Description of the task:
Output every record again so that it matches the original word for word.

Dataset records:
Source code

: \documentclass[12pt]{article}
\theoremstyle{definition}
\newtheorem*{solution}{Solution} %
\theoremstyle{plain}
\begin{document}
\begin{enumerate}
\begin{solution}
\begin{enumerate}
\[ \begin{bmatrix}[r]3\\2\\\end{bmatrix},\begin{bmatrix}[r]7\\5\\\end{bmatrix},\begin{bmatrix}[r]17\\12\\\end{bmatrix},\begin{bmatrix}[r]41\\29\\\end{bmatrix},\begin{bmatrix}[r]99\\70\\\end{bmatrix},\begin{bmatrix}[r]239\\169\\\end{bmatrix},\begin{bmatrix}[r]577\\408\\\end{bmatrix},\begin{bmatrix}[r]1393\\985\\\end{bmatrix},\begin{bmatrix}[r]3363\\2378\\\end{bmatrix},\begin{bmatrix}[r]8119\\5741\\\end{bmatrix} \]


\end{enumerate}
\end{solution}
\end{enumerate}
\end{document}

Result of the exercise:
Source code

: \documentclass[12pt]{article}
\theoremstyle{definition}
\newtheorem*{solution}{Solution} %
\theoremstyle{plain}
\begin{document}
\begin{enumerate}
\begin{solution}
\begin{enumerate}
\[ \begin{bmatrix}[r]3\\2\\\end{bmatrix},\begin{bmatrix}[r]7\\5\\\end{bmatrix},\begin{bmatrix}[r]17\\12\\\end{bmatrix},\begin{bmatrix}[r]41\\29\\\end{bmatrix},\begin{bmatrix}[r]99\\70\\\end{bmatrix},\begin{bmatrix}[r]239\\169\\\end{bmatrix},\begin{bmatrix}[r]577\\408\\\end{bmatrix},\begin{bmatrix}[r]1393\\985\\\end{bmatrix},\begin{bmatrix}[r]3363\\2378\\\end{bmatrix},\begin{bmatrix}[r]8119\\5741\\\end{bmatrix} \]


\end{enumerate}
\end{solution}
\end{enumerate}
\end{document}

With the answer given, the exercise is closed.